**Work order**
Begin at the line containing "For $k = d$, we" in the data below and go on through the line containing "There are also", repeating each line exactly; include both ends and no other line.

┌─ Extracted records

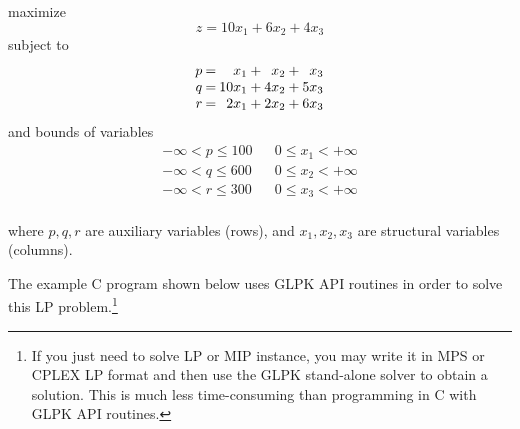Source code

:\noindent
\hspace{.5in} maximize
$$z = 10 x_1 + 6 x_2 + 4 x_3$$
\hspace{.5in} subject to
$$
\begin{array}{r@{\:}c@{\:}r@{\:}c@{\:}r@{\:}c@{\:}r}
p& = &x_1 &+&x_2 &+&x_3 \\
q& = &10 x_1 &+& 4 x_2 &+& 5 x_3 \\
r& = &2  x_1 &+& 2 x_2 &+& 6 x_3 \\
\end{array}
$$
\hspace{.5in} and bounds of variables
$$
\begin{array}{ccc}
\nonumber -\infty < p \leq 100 && 0 \leq x_1 < +\infty \\
\nonumber -\infty < q \leq 600 && 0 \leq x_2 < +\infty \\
\nonumber -\infty < r \leq 300 && 0 \leq x_3 < +\infty \\
\end{array}
$$

\medskip

where $p, q, r$ are auxiliary variables (rows), and $x_1, x_2, x_3$ are
structural variables (columns).

The example C program shown below uses GLPK API routines in order to
solve this LP problem.\footnote{If you just need to solve LP or MIP
instance, you may write it in MPS or CPLEX LP format and then use the
GLPK stand-alone solver to obtain a solution. This is much less
time-consuming than programming in C with GLPK API routines.}

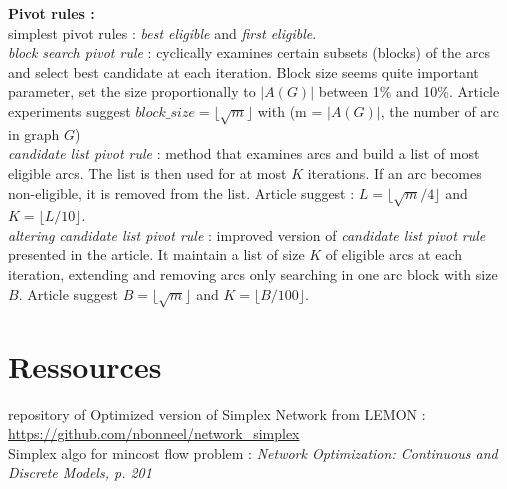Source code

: \documentclass{article}
\begin{document}
\noindent\textbf{Pivot rules :}\\
\noindent simplest pivot rules : \textit{best eligible} and \textit{first eligible}.\\

\noindent\textit{block search pivot rule} : cyclically examines certain subsets (blocks) of the arcs and select best candidate at each iteration. Block size seems quite important parameter, set the size proportionally to $|A(G)|$ between 1\% and 10\%. Article experiments suggest $block\_size = \lfloor\sqrt{m}\rfloor$ with (m = $|A(G)|$, the number of arc in graph $G$)\\

\noindent\textit{candidate list pivot rule} : method that examines arcs and build a list of most eligible arcs. The list is then used for at most $K$ iterations. If an arc becomes non-eligible, it is removed from the list. Article suggest : $L = \lfloor\sqrt{m}/4\rfloor$ and $K = \lfloor L/10\rfloor$.\\

\noindent\textit{altering candidate list pivot rule} : improved version of \textit{candidate list pivot rule} presented in the article. It maintain a list of size $K$ of eligible arcs at each iteration, extending and removing arcs only searching in one arc block with size $B$. Article suggest $B = \lfloor\sqrt{m}\rfloor$ and $K = \lfloor B/100\rfloor$.

\section*{Ressources}

\noindent repository of Optimized version of Simplex Network from LEMON : \url{https://github.com/nbonneel/network_simplex}\\
Simplex algo for mincost flow problem : \textit{Network Optimization: Continuous and Discrete Models, p. 201}
\end{document}
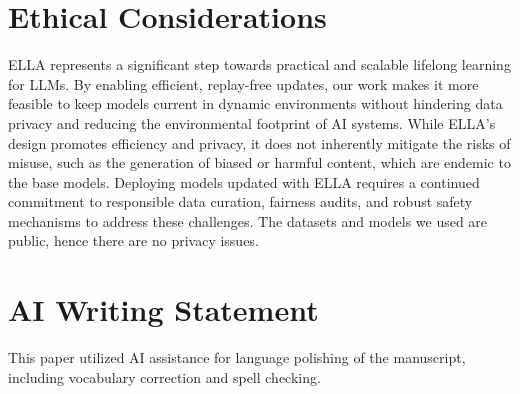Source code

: \documentclass[11pt]{article}
\begin{document}


\section{Ethical Considerations}
ELLA represents a significant step towards practical and scalable lifelong learning for LLMs. By enabling efficient, replay-free updates, our work makes it more feasible to keep models current in dynamic environments without hindering data privacy and reducing the environmental footprint of AI systems. While ELLA's design promotes efficiency and privacy, it does not inherently mitigate the risks of misuse, such as the generation of biased or harmful content, which are endemic to the base models. Deploying models updated with ELLA requires a continued commitment to responsible data curation, fairness audits, and robust safety mechanisms to address these challenges. The datasets and models we used are public, hence there are no privacy issues.

\section{AI Writing Statement}
This paper utilized AI assistance for language polishing of the manuscript, including vocabulary correction and spell checking.


\end{document}
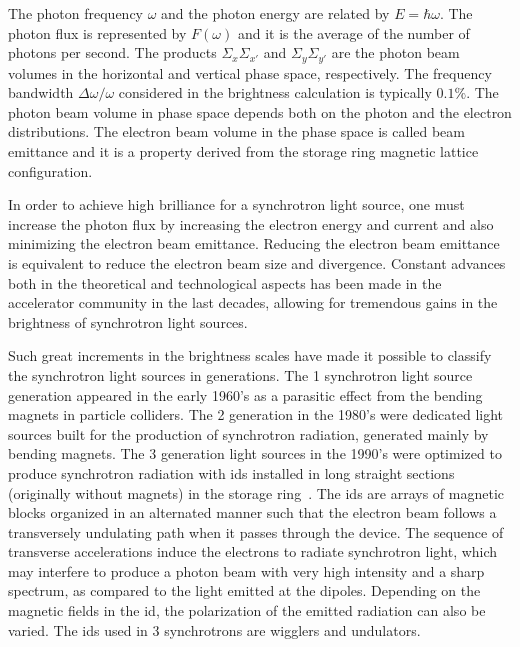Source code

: The photon frequency $\omega$ and the photon energy are related by $E = \hbar \omega$. The photon flux is represented by $F(\omega)$ and it is the average of the number of photons per second. The products $\Sigma_x \Sigma_{x'}$ and $\Sigma_y\Sigma_{y'}$ are the photon beam volumes in the horizontal and vertical phase space, respectively. The frequency bandwidth $\Delta \omega/\omega$ considered in the brightness calculation is typically $0.1\%$. The photon beam volume in phase space depends both on the photon and the electron distributions. The electron beam volume in the phase space is called beam emittance and it is a property derived from the storage ring magnetic lattice configuration.

In order to achieve high brilliance for a synchrotron light source, one must increase the photon flux by increasing the electron energy and current and also minimizing the electron beam emittance. Reducing the electron beam emittance is equivalent to reduce the electron beam size and divergence. Constant advances both in the theoretical and technological aspects has been made in the accelerator community in the last decades, allowing for tremendous gains in the brightness of synchrotron light sources. 

Such great increments in the brightness scales have made it possible to classify the synchrotron light sources in generations. The 1 synchrotron light source generation appeared in the early 1960's as a parasitic effect from the bending magnets in particle colliders. The 2 generation in the 1980's were dedicated light sources built for the production of synchrotron radiation, generated mainly by bending magnets. The 3 generation light sources in the 1990's were optimized to produce synchrotron radiation with \glspl{id} installed in long straight sections (originally without magnets) in the storage ring~\cite{liu2017}. The \glspl{id} are arrays of magnetic blocks organized in an alternated manner such that the electron beam follows a transversely undulating path when it passes through the device. The sequence of transverse accelerations induce the electrons to radiate synchrotron light, which may interfere to produce a photon beam with very high intensity and a sharp spectrum, as compared to the light emitted at the dipoles. Depending on the magnetic fields in the \gls{id}, the polarization of the emitted radiation can also be varied. The \glspl{id} used in 3 synchrotrons are wigglers and undulators.

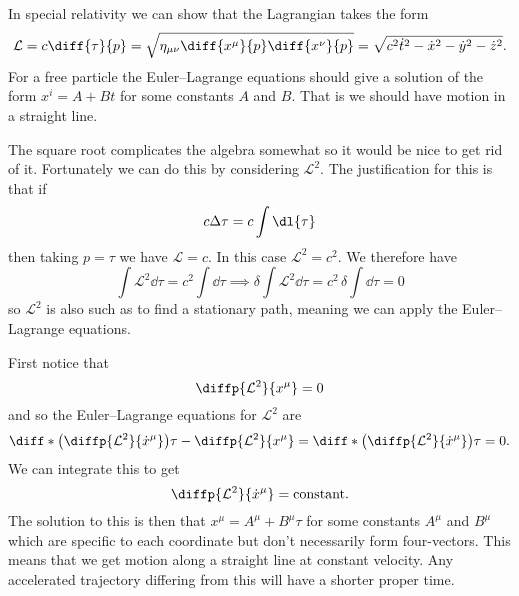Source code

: \documentclass[fleqn]{NotesClass}
\newcommand*{\lagrangian}{\mathcal{L}}
\begin{document}
    In special relativity we can show that the Lagrangian takes the form
    \begin{equation}
        \lagrangian = c\diff{\tau}{p} = \sqrt{\eta_{\mu\nu} \diff{x^\mu}{p} \diff{x^\nu}{p}} = \sqrt{c^2\dot{t}^2 - \dot{x}^2 - \dot{y}^2 - \dot{z}^2}.
    \end{equation}
    For a free particle the Euler--Lagrange equations should give a solution of the form \(x^i = A + Bt\) for some constants \(A\) and \(B\).
    That is we should have motion in a straight line.
    
    The square root complicates the algebra somewhat so it would be nice to get rid of it.
    Fortunately we can do this by considering \(\lagrangian^2\).
    The justification for this is that if
    \begin{equation}
        c\Delta \tau = c\int \dl{\tau}
    \end{equation}
    then taking \(p = \tau\) we have \(\lagrangian = c\).
    In this case \(\lagrangian^2 = c^2\).
    We therefore have
    \begin{equation}
        \int \lagrangian^2 \dd{\tau} = c^2\int \dd{\tau} \implies \delta \int \lagrangian^2 \dd{\tau} = c^2 \, \delta\int \dd{\tau} = 0
    \end{equation}
    so \(\lagrangian^2\) is also such as to find a stationary path, meaning we can apply the Euler--Lagrange equations.
    
    First notice that
    \begin{equation}
        \diffp{\lagrangian^2}{x^\mu} = 0
    \end{equation}
    and so the Euler--Lagrange equations for \(\lagrangian^2\) are
    \begin{equation}
        \diff*{\left( \diffp{\lagrangian^2}{\dot{x}^\mu} \right)}{\tau} - \diffp{\lagrangian^2}{x^\mu} = \diff*{\left( \diffp{\lagrangian^2}{\dot{x}^\mu} \right)}{\tau} = 0.
    \end{equation}
    We can integrate this to get
    \begin{equation}
        \diffp{\lagrangian^2}{\dot{x}^\mu} = \text{constant}.
    \end{equation}
    The solution to this is then that \(x^\mu = A^\mu + B^\mu\tau\) for some constants \(A^\mu\) and \(B^\mu\) which are specific to each coordinate but don't necessarily form four-vectors.
    This means that we get motion along a straight line at constant velocity.
    Any accelerated trajectory differing from this will have a shorter proper time.
    
\end{document}
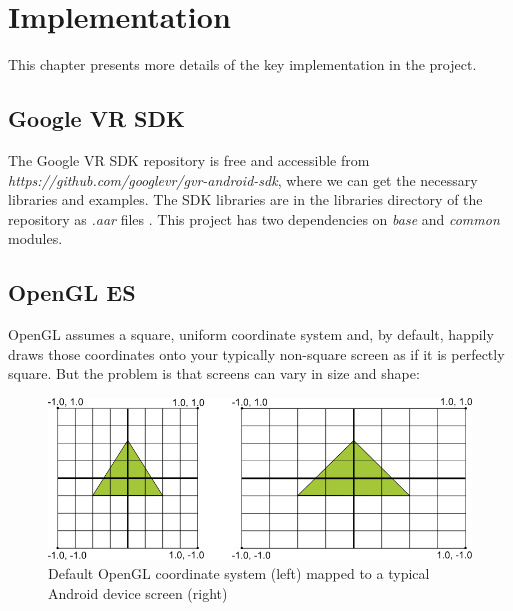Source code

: \label{chapter-implementation}
\chapter{Implementation}

This chapter presents more details of the key implementation in the project.

\section{Google VR SDK}

The Google VR SDK repository is free and accessible from \emph{https://github.com/googlevr/gvr-android-sdk}, where we can get the necessary libraries and examples. The SDK libraries are in the libraries directory of the repository as \emph{.aar} files \cite{google.aar-format.2016}. This project has two dependencies on \emph{base} and \emph{common} modules.

\section{OpenGL ES}

OpenGL assumes a square, uniform coordinate system and, by default, happily draws those coordinates onto your typically non-square screen as if it is perfectly square. But the problem is that screens can vary in size and shape:

\begin{figure}[H]
\caption{Default OpenGL coordinate system (left) mapped to a typical Android device screen (right) \cite{google.opengles.2016}}
\label{fig:opengl-coordinates}
\centering
\includegraphics[width=\linewidth]{Figures/opengl-coordinates.png}
\decoRule
\end{figure}

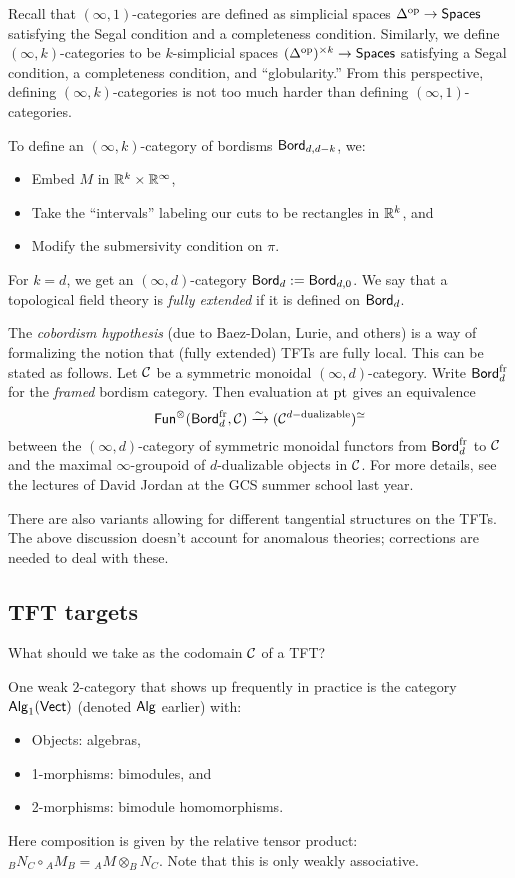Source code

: Recall that $(\infty, 1)$-categories are defined as simplicial spaces $\Delta^{\mathrm{op}} \to \mathsf{Spaces}$ satisfying the Segal condition and a completeness condition.
Similarly, we define $(\infty, k)$-categories to be $k$-simplicial spaces $(\Delta^{\mathrm{op}})^{\times k} \to \mathsf{Spaces}$ satisfying a Segal condition, a completeness condition, and ``globularity.''
From this perspective, defining $(\infty, k)$-categories is not too much harder than defining $(\infty, 1)$-categories.

To define an $(\infty, k)$-category of bordisms $\mathsf{Bord}_{d,d-k}$, we:
\begin{itemize}
	\item Embed $M$ in $\mathbb{R}^k \times \mathbb{R}^\infty$,
	\item Take the ``intervals'' labeling our cuts to be rectangles in $\mathbb{R}^k$, and
	\item Modify the submersivity condition on $\pi$.
\end{itemize}

For $k = d$, we get an $(\infty, d)$-category $\mathsf{Bord}_d := \mathsf{Bord}_{d,0}$.
We say that a topological field theory is \emph{fully extended} if it is defined on $\mathsf{Bord}_d$.

The \emph{cobordism hypothesis} (due to Baez-Dolan, Lurie, and others) is a way of formalizing the notion that (fully extended) TFTs are fully local.
This can be stated as follows.
Let $\mathcal{C}$ be a symmetric monoidal $(\infty, d)$-category.
Write $\mathsf{Bord}_d^{\mathrm{fr}}$ for the \emph{framed} bordism category.
Then evaluation at $\operatorname{pt}$ gives an equivalence
\[
	\mathsf{Fun}^\otimes(\mathsf{Bord}_d^{\mathrm{fr}}, \mathcal{C}) \xrightarrow{\sim} (\mathcal{C}^{d\mathrm{-dualizable}})^{\simeq}
\]
between the $(\infty, d)$-category of symmetric monoidal functors from $\mathsf{Bord}_d^{\mathrm{fr}}$ to $\mathcal{C}$ and the maximal $\infty$-groupoid of $d$-dualizable objects in $\mathcal{C}$.
For more details, see the lectures of David Jordan at the GCS summer school last year.

There are also variants allowing for different tangential structures on the TFTs.
The above discussion doesn't account for anomalous theories; corrections are needed to deal with these.

\subsection{TFT targets}

What should we take as the codomain $\mathcal{C}$ of a TFT?

\begin{ex}
	One weak $2$-category that shows up frequently in practice is the category $\mathsf{Alg}_1(\mathsf{Vect})$ (denoted $\mathsf{Alg}$ earlier) with:
	\begin{itemize}
		\item Objects: algebras,
		\item 1-morphisms: bimodules, and
		\item 2-morphisms: bimodule homomorphisms.
	\end{itemize}
	Here composition is given by the relative tensor product: ${}_B N_C \circ {}_A M_B = {}_A M \otimes_B N_C$.
	Note that this is only weakly associative.
\end{ex}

└─

**Your response**
For $k = d$, we get an $(\infty, d)$-category $\mathsf{Bord}_d := \mathsf{Bord}_{d,0}$.
We say that a topological field theory is \emph{fully extended} if it is defined on $\mathsf{Bord}_d$.

The \emph{cobordism hypothesis} (due to Baez-Dolan, Lurie, and others) is a way of formalizing the notion that (fully extended) TFTs are fully local.
This can be stated as follows.
Let $\mathcal{C}$ be a symmetric monoidal $(\infty, d)$-category.
Write $\mathsf{Bord}_d^{\mathrm{fr}}$ for the \emph{framed} bordism category.
Then evaluation at $\operatorname{pt}$ gives an equivalence
\[
	\mathsf{Fun}^\otimes(\mathsf{Bord}_d^{\mathrm{fr}}, \mathcal{C}) \xrightarrow{\sim} (\mathcal{C}^{d\mathrm{-dualizable}})^{\simeq}
\]
between the $(\infty, d)$-category of symmetric monoidal functors from $\mathsf{Bord}_d^{\mathrm{fr}}$ to $\mathcal{C}$ and the maximal $\infty$-groupoid of $d$-dualizable objects in $\mathcal{C}$.
For more details, see the lectures of David Jordan at the GCS summer school last year.

There are also variants allowing for different tangential structures on the TFTs.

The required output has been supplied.